Since Measure A began making its way to the ballot, the debate over it focused on priorities: Does it invest in transit enough to get people out of their cars? Does it give enough to North County?

Now, though, there are big questions about whether the measure will even generate the $18 billion its promised in the first place.

On Monday we revealed the dramatic revenue shortfall facing SANDAG’s last transportation tax – a shortfall that Measure A money could be used to backfill. Now we’re focusing on the underlying issues facing the agency’s optimistic forecast of how much money a new sales tax could bring in. Basically, SANDAG officials are counting on San Diegans to spend a lot more than they’ve ever spent on items that carry a sales tax in order for the $18 billion to materialize.

Meanwhile, reporter Maya Srikrishnan takes a closer look at all the different things Measure A aims to do for regional transportation and infrastructure investment. One way to look at it is as a blueprint of the things that might be at stake if in fact the tax doesn’t generate $18 billion.

Srikrishnan’s story also takes a deep dive into how the measure compares with similar transportation measures around the state and to SANDAG’s last tax increase, and maps out where the early projects in the plan – the ones most likely to be built – would be located.

Andrew Bowen at KPBS also examined a few claims about the measure being made on campaign mail pieces, like the promise that it will provide $4.3 billion to repair roads (“somewhat misleading,” Bowen writes).

Border Report: Barrio Logan Rallies for Crash Victims

A week after a truck driven by a suspected drunk driver careened off the Coronado Bridge and into Chicano Park, killing four people and injuring several others, the owner of the Mesheeka art gallery and clothing shop on Logan Avenue hosted a fundraiser to help cover funeral expenses for the victims’ families.

The crash has also led multiple community members to call on public agencies to make the needed safety enhancements to the bridge that would ensure a fatal crash like this never happens again, as Brooke Binkowski covers in this week’s edition of the Border Report.
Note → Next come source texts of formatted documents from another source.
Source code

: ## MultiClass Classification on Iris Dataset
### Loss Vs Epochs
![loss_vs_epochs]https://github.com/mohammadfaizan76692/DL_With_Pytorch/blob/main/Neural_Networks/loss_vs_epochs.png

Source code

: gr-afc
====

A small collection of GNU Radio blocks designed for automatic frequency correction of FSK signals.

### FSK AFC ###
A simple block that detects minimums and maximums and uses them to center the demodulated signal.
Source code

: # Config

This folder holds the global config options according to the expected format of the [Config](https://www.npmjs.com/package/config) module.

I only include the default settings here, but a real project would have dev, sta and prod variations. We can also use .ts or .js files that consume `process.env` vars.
In other border news this week, Binkowski rounds up coverage of the relatively unpopular promise by Republican presidential candidate Donald Trump to build a border wall, what a writer for Fusion learned by spending a week at the wall that already exists and the L.A. Times’ story on the new leader of the Border Patrol.

Sandra Dibble at the Union-Tribune reported Monday that a drug tunnel between San Diego and Tijuana discovered last week was allegedly equipped with rails to more efficiently smuggle marijuana.
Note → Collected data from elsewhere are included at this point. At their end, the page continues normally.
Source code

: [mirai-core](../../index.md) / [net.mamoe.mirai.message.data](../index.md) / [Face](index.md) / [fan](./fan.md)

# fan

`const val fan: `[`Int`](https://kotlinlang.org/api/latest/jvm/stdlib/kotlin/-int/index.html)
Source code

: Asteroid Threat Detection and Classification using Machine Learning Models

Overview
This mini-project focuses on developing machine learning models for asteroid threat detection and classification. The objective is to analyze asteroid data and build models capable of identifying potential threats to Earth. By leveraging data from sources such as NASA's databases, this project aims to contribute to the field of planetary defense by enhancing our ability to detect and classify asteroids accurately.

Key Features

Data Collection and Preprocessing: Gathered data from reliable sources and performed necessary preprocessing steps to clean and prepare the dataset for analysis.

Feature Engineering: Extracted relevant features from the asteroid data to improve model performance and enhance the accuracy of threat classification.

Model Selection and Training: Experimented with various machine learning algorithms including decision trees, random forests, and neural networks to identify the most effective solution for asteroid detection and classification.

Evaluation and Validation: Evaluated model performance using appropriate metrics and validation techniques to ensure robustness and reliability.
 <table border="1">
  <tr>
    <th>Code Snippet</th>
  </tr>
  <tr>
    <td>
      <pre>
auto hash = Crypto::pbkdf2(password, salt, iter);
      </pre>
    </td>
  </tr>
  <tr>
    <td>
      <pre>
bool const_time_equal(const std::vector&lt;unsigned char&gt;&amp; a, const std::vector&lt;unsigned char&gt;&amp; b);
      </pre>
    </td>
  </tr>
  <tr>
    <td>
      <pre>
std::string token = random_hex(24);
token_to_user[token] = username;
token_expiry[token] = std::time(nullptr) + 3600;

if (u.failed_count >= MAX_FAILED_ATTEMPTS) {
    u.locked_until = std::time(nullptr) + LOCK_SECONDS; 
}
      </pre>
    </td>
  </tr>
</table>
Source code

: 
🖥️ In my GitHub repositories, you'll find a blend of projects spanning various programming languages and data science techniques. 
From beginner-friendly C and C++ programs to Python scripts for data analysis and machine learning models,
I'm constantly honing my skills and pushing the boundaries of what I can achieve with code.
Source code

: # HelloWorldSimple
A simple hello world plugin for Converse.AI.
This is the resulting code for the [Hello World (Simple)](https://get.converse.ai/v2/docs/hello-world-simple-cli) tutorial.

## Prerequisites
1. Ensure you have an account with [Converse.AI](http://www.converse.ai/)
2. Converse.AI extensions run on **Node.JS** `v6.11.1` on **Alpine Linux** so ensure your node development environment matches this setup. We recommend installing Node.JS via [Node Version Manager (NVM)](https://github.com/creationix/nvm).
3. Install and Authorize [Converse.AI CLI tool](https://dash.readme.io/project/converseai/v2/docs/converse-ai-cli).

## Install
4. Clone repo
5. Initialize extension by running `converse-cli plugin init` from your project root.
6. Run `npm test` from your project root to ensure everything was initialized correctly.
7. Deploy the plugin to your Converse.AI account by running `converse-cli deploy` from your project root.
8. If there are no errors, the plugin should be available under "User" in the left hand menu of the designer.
Opinion: San Diego’s Affordable Housing Ballot Measure Is an Easy Call

There’s a lot of complicated and controversial stuff on the ballot this year, but the head of the San Diego Housing Federation argues Measure M is a no-brainer.

The measure would make it possible to build thousands more homes reserved for people earning below the area median income. Since it doesn’t raise taxes, make any changes to city development restrictions or alter existing affordable housing laws in the city, Stephen Russell says it’s hard to think of a good reason to vote against it.

“While Measure M doesn’t absolutely guarantee that all of those affordable homes will be built, it allows our city to pursue any available funds and to support the construction of the affordable homes that are so badly needed in our communities,” Russell writes.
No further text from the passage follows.